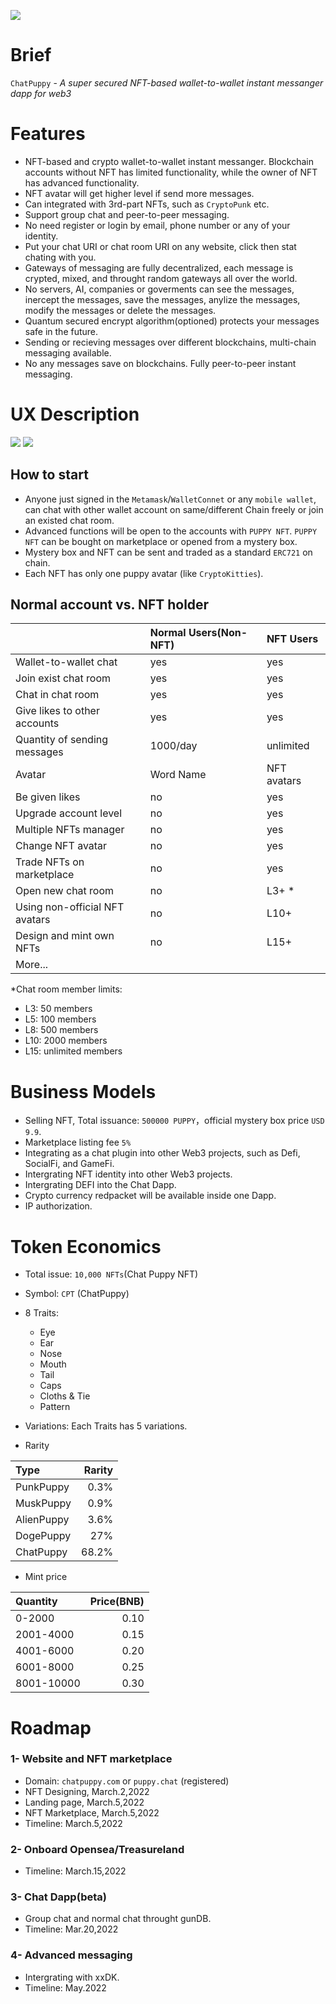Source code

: ![](https://tva1.sinaimg.cn/large/008i3skNgy1gywpghxp9gj31gi0u0wmw.jpg)
# Brief
`ChatPuppy` - *A super secured NFT-based wallet-to-wallet instant messanger dapp for web3*

# Features
* NFT-based and crypto wallet-to-wallet instant messanger. Blockchain accounts without NFT has limited functionality, while the owner of NFT has advanced functionality.
* NFT avatar will get higher level if send more messages.
* Can integrated with 3rd-part NFTs, such as `CryptoPunk` etc.
* Support group chat and peer-to-peer messaging.
* No need register or login by email, phone number or any of your identity.
* Put your chat URI or chat room URI on any website, click then stat chating with you.
* Gateways of messaging are fully decentralized, each message is crypted, mixed, and throught random gateways all over the world. 
* No servers, AI, companies or goverments can see the messages, inercept the  messages, save the messages, anylize the messages, modify the messages or delete the messages.
* Quantum secured encrypt algorithm(optioned) protects your messages safe in the future.
* Sending or recieving messages over different blockchains, multi-chain messaging available.
* No any messages save on blockchains. Fully peer-to-peer instant messaging.


# UX Description
![](https://tva1.sinaimg.cn/large/008i3skNgy1gywsevi6jtj31e10u042r.jpg)
![](https://tva1.sinaimg.cn/large/008i3skNgy1gywsgf8j5sj31e00u0tc7.jpg)

## How to start
* Anyone just signed in the `Metamask`/`WalletConnet` or any `mobile wallet`, can chat with other wallet account on same/different Chain freely or join an existed chat room.
* Advanced functions will be open to the accounts with `PUPPY NFT`. `PUPPY NFT` can be bought on marketplace or opened from a mystery box. 
* Mystery box and NFT can be sent and traded as a standard `ERC721` on chain.
* Each NFT has only one puppy avatar (like `CryptoKitties`).

## Normal account vs. NFT holder
||Normal Users(Non-NFT)|NFT Users|
|:-|:-|:-|
|Wallet-to-wallet chat|yes|yes|
|Join exist chat room|yes|yes|
|Chat in chat room|yes|yes|
|Give likes to other accounts|yes|yes|
|Quantity of sending messages|1000/day|unlimited|
|Avatar|Word Name|NFT avatars|
|Be given likes|no|yes|
|Upgrade account level|no|yes|
|Multiple NFTs manager|no|yes|
|Change NFT avatar|no|yes|
|Trade NFTs on marketplace|no|yes|
|Open new chat room|no|L3+ *|
|Using non-official NFT avatars|no|L10+|
|Design and mint own NFTs|no|L15+|
|More...|||

*Chat room member limits: 
  * L3: 50 members
  * L5: 100 members
  * L8: 500 members
  * L10: 2000 members
  * L15: unlimited members

# Business Models
* Selling NFT, Total issuance: `500000 PUPPY`，official mystery box price `USD 9.9`.
* Marketplace listing fee `5%`
* Integrating as a chat plugin into other Web3 projects, such as Defi, SocialFi, and GameFi. 
* Intergrating NFT identity into other Web3 projects.
* Intergrating DEFI into the Chat Dapp.
* Crypto currency redpacket will be available inside one Dapp. 
* IP authorization.

# Token Economics
* Total issue: `10,000 NFTs`(Chat Puppy NFT)
* Symbol: `CPT` (ChatPuppy)
* 8 Traits:
  * Eye
  * Ear
  * Nose
  * Mouth
  * Tail
  * Caps
  * Cloths & Tie
  * Pattern

* Variations: Each Traits has 5 variations.
* Rarity

|Type|Rarity|
|:-|-:|
|PunkPuppy|0.3%|
|MuskPuppy|0.9%|
|AlienPuppy|3.6%|
|DogePuppy|27%|
|ChatPuppy|68.2%|

* Mint price

|Quantity|Price(BNB)|
|:-|-:|
|0-2000|0.10|
|2001-4000|0.15|
|4001-6000|0.20|
|6001-8000|0.25|
|8001-10000|0.30|


# Roadmap
### 1- Website and NFT marketplace
* Domain: `chatpuppy.com` or `puppy.chat` (registered)
* NFT Designing, March.2,2022
* Landing page, March.5,2022
* NFT Marketplace, March.5,2022
* Timeline: March.5,2022

### 2- Onboard Opensea/Treasureland
* Timeline: March.15,2022

### 3- Chat Dapp(beta)
* Group chat and normal chat throught gunDB.
* Timeline: Mar.20,2022

### 4- Advanced messaging
* Intergrating with xxDK.
* Timeline: May.2022
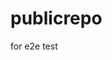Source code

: # publicrepo
for e2e test




























































































































































































































































































































































































































































































































































































































































































































































































































































































































































































































































































































































































































































































































































































































































































































































































































































































































































































































































































































































































































































































































































































































































































































































































































































































































































































































































































































































































































































































































































































































































































































































































































































































































































































































































































































































































































































































































































































































































































































































































































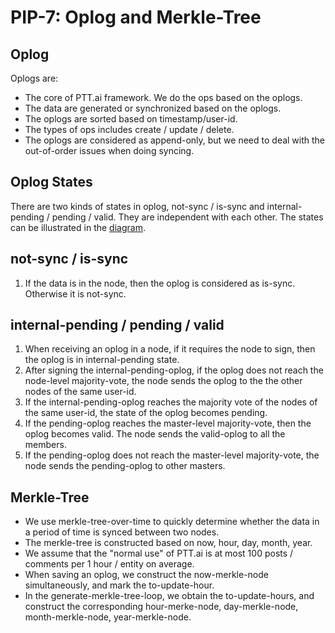 PIP-7: Oplog and Merkle-Tree
==========

Oplog
-----

Oplogs are:

* The core of PTT.ai framework. We do the ops based on the oplogs.
* The data are generated or synchronized based on the oplogs.
* The oplogs are sorted based on timestamp/user-id.
* The types of ops includes create / update / delete.
* The oplogs are considered as append-only, but we need to deal with the out-of-order issues when doing syncing.

Oplog States
-----

There are two kinds of states in oplog, not-sync / is-sync and internal-pending / pending / valid. They are independent with each other.
The states can be illustrated in the [diagram](https://docs.google.com/presentation/d/1NZ_a3iHpeqi46qZnD1MaBe6xGxtYpJNTbUphNfLnLWk/edit#slide=id.g50b9a07dd5_0_10).

not-sync / is-sync
---
1. If the data is in the node, then the oplog is considered as is-sync. Otherwise it is not-sync.

internal-pending / pending / valid
---
1. When receiving an oplog in a node, if it requires the node to sign, then the oplog is in internal-pending state.
2. After signing the internal-pending-oplog, if the oplog does not reach the node-level majority-vote, the node sends the oplog to the the other nodes of the same user-id.
3. If the internal-pending-oplog reaches the majority vote of the nodes of the same user-id, the state of the oplog becomes pending.
4. If the pending-oplog reaches the master-level majority-vote, then the oplog becomes valid. The node sends the valid-oplog to all the members.
5. If the pending-oplog does not reach the master-level majority-vote, the node sends the pending-oplog to other masters.

Merkle-Tree
-----

* We use merkle-tree-over-time to quickly determine whether the data in a period of time is synced between two nodes.
* The merkle-tree is constructed based on now, hour, day, month, year.
* We assume that the "normal use" of PTT.ai is at most 100 posts / comments per 1 hour / entity on average.
* When saving an oplog, we construct the now-merkle-node simultaneously, and mark the to-update-hour.
* In the generate-merkle-tree-loop, we obtain the to-update-hours, and construct the corresponding hour-merke-node, day-merkle-node, month-merkle-node, year-merkle-node.
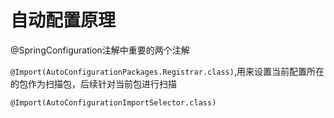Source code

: # 自动配置原理

@SpringConfiguration注解中重要的两个注解

`@Import(AutoConfigurationPackages.Registrar.class)`,用来设置当前配置所在的包作为扫描包，后续针对当前包进行扫描

`@Import(AutoConfigurationImportSelector.class)`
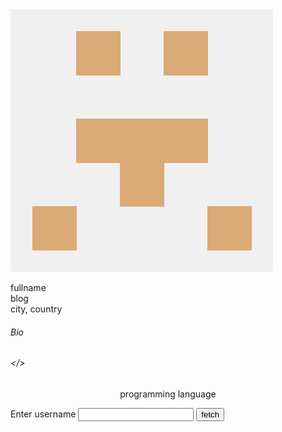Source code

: 
<html lang="en">
<body>

<div class="error" id="error"></div>


<section class="container"> 
    <div class="info-box" >
        <div class="info-header">
            <img src="assets/img/defaultProf.png" id="prof-img">
            <div class="prof-info">
                <p class="text">
                    <span class="bold" id="fullname">fullname</span>
                    </br>
                    <span id="blog-addr">blog</span>
                    </br>
                    <span id="location">city, country</span>
                </p>
            </div>               
        </div>

<div class="info-footer text">
            <h6>Bio</h6>
            <span id="bio"></span>
            <h6>&lt/&gt</h6>
            <p align="center" id="prog-lang">programming language</p>
        </div>
    </div>

<div class="input-box">
            <label class="bold">Enter username</label>
            <input type="text" name="username" id="username"/>
            <button type="button" id="submit-btn">fetch</button> 
    </div>
</section> 


</body>
</html>
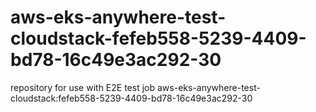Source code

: # aws-eks-anywhere-test-cloudstack-fefeb558-5239-4409-bd78-16c49e3ac292-30
repository for use with E2E test job aws-eks-anywhere-test-cloudstack:fefeb558-5239-4409-bd78-16c49e3ac292-30
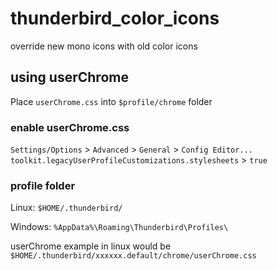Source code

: # thunderbird_color_icons

override new mono icons with old color icons

## using userChrome

Place `userChrome.css` into `$profile/chrome` folder

### enable userChrome.css

`Settings/Options` > `Advanced` > `General` > `Config Editor...`
`toolkit.legacyUserProfileCustomizations.stylesheets` > `true`

### profile folder

Linux: `$HOME/.thunderbird/`

Windows: `%AppData%\Roaming\Thunderbird\Profiles\`

userChrome example in linux would be `$HOME/.thunderbird/xxxxxx.default/chrome/userChrome.css`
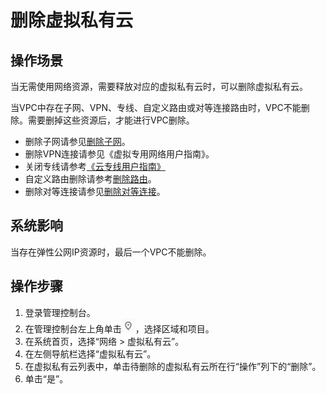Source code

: # 删除虚拟私有云<a name="zh-cn_topic_0030969478"></a>

## 操作场景<a name="sf9ccb52acbdd4f17b66be073ec8ad0f8"></a>

当无需使用网络资源，需要释放对应的虚拟私有云时，可以删除虚拟私有云。

当VPC中存在子网、VPN、专线、自定义路由或对等连接路由时，VPC不能删除。需要删掉这些资源后，才能进行VPC删除。

-   删除子网请参见[删除子网](删除子网.md)。
-   删除VPN连接请参见《虚拟专用网络用户指南》。
-   关闭专线请参考[《云专线用户指南》](https://support.huaweicloud.com/dc/index.html)
-   自定义路由删除请参考[删除路由](删除路由.md)。
-   删除对等连接请参见[删除对等连接](删除对等连接.md)。

## 系统影响<a name="s8891699f335a4685a89225f1ea2d221c"></a>

当存在弹性公网IP资源时，最后一个VPC不能删除。

## 操作步骤<a name="s714023cea7804d31880328b6d78b6a2b"></a>

1.  登录管理控制台。
2.  在管理控制台左上角单击![](figures/icon-region.png)，选择区域和项目。
3.  在系统首页，选择“网络 \> 虚拟私有云”。
4.  在左侧导航栏选择“虚拟私有云”。
5.  在虚拟私有云列表中，单击待删除的虚拟私有云所在行“操作”列下的“删除”。
6.  单击“是”。

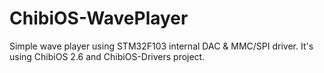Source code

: # ChibiOS-WavePlayer
Simple wave player using STM32F103 internal DAC &amp; MMC/SPI driver. It's using ChibiOS 2.6 and ChibiOS-Drivers project.
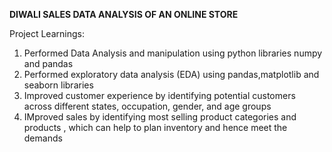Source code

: **DIWALI SALES DATA ANALYSIS OF AN ONLINE STORE**

Project Learnings:
1. Performed Data Analysis and manipulation using python libraries numpy and pandas
2. Performed exploratory data analysis (EDA) using pandas,matplotlib and seaborn libraries
3. Improved customer experience by identifying potential customers across different states, occupation, gender, and age groups
4. IMproved sales by identifying most selling product categories and products , which can help to plan inventory and hence meet the demands

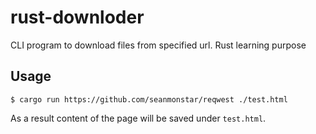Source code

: # rust-downloder
CLI program to download files from specified url. Rust learning purpose

## Usage

`$ cargo run https://github.com/seanmonstar/reqwest ./test.html` 

As a result content of the page will be saved under `test.html`.
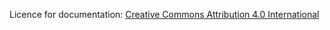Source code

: Licence for documentation: [Creative Commons Attribution 4.0 International](https://creativecommons.org/licenses/by/4.0/legalcode)
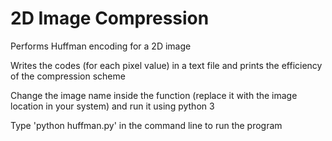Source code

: # 2D Image Compression

Performs Huffman encoding for a 2D image 

Writes the codes (for each pixel value) in a text file and prints the efficiency of the compression scheme

Change the image name inside the function (replace it with the image location in your system) and run it using python 3

Type 'python huffman.py' in the command line to run the program

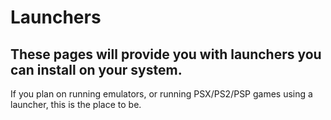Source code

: # Launchers

## These pages will provide you with launchers you can install on your system.

If you plan on running emulators, or running PSX/PS2/PSP games using a launcher, this is the place to be.

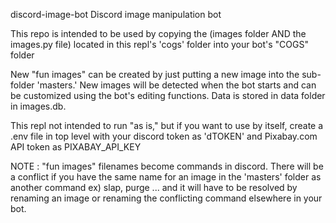 discord-image-bot
Discord image manipulation bot

This repo is intended to be used by copying the (images folder AND the images.py file) located in this repl's 'cogs' folder into your bot's "COGS" folder

New "fun images" can be created by just putting a new image into the sub-folder 'masters.' New images will be detected when the bot starts and can be customized using the bot's editing functions. Data is stored in data folder in images.db.

This repl not intended to run "as is," but if you want to use by itself, create a .env file in top level with your discord token as 'dTOKEN' and Pixabay.com API token as PIXABAY_API_KEY

NOTE : "fun images" filenames become commands in discord. There will be a conflict if you have the same name for an image in the 'masters' folder as another command ex) slap, purge ... and it will have to be resolved by renaming an image or renaming the conflicting command elsewhere in your bot.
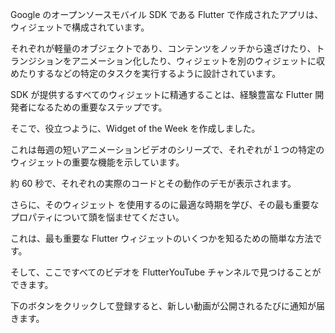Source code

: Google のオープンソースモバイル SDK である Flutter で作成されたアプリは、ウィジェットで構成されています。

それぞれが軽量のオブジェクトであり、コンテンツをノッチから遠ざけたり、トランジションをアニメーション化したり、ウィジェットを別のウィジェットに収めたりするなどの特定のタスクを実行するように設計されています。

SDK が提供するすべてのウィジェットに精通することは、経験豊富な Flutter 開発者になるための重要なステップです。

そこで、役立つように、Widget of the Week を作成しました。

これは毎週の短いアニメーションビデオのシリーズで、それぞれが１つの特定のウィジェットの重要な機能を示しています。

約 60 秒で、それぞれの実際のコードとその動作のデモが表示されます。

さらに、そのウィジェット を使用するのに最適な時期を学び、その最も重要なプロパティについて頭を悩ませてください。

これは、最も重要な Flutter ウィジェットのいくつかを知るための簡単な方法です。

そして、ここですべてのビデオを FlutterYouTube チャンネルで見つけることができます。

下のボタンをクリックして登録すると、新しい動画が公開されるたびに通知が届きます。
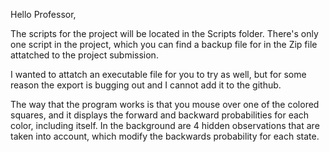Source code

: Hello Professor,

The scripts for the project will be located in the Scripts folder.
There's only one script in the project, which you can find a backup
file for in the Zip file attatched to the project submission.

I wanted to attatch an executable file for you to try as well, but
for some reason the export is bugging out and I cannot add it to the github.

The way that the program works is that you mouse over one of the colored squares,
and it displays the forward and backward probabilities for each color,
including itself. In the background are 4 hidden observations that are taken into account,
which modify the backwards probability for each state. 

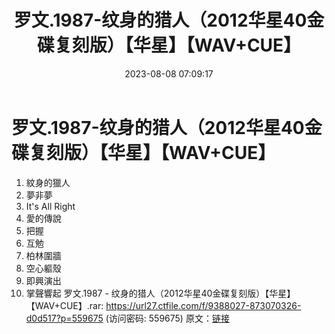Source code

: ﻿---
title: 罗文.1987-纹身的猎人（2012华星40金碟复刻版）【华星】【WAV+CUE】
date: 2023-08-08 07:09:17
categories: WAV车载音乐、镜像
tags: 华语中文
---
# 罗文.1987-纹身的猎人（2012华星40金碟复刻版）【华星】【WAV+CUE】

01. 紋身的獵人
02. 夢非夢
03. It's All Right
04. 愛的傳說
05. 把握
06. 互勉
07. 柏林圍牆
08. 空心軀殼
09. 即興演出
10. 掌聲響起
罗文.1987 - 纹身的猎人（2012华星40金碟复刻版）【华星】【WAV+CUE】.rar: https://url27.ctfile.com/f/9388027-873070326-d0d517?p=559675
(访问密码: 559675)
原文：[链接](https://blog.sina.com.cn/s/blog_1647c7e76010312zr.html)
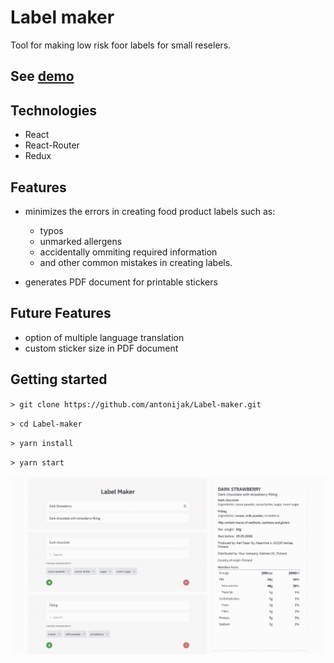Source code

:# Label maker

Tool for making low risk foor labels for small reselers.

## See [demo](https://hopeful-rosalind-652722.netlify.com/)

## Technologies

- React
- React-Router
- Redux

## Features

- minimizes the errors in creating food product labels such as:

  - typos
  - unmarked allergens
  - accidentally ommiting required information
  - and other common mistakes in creating labels.

- generates PDF document for printable stickers

## Future Features

- option of multiple language translation
- custom sticker size in PDF document

## Getting started

`> git clone https://github.com/antonijak/Label-maker.git`

`> cd Label-maker`

`> yarn install`

`> yarn start`

![](label.gif)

■ ■ ■ ■

On how many lines above does "libraries" occur? Say the number only.

* Output for this task
2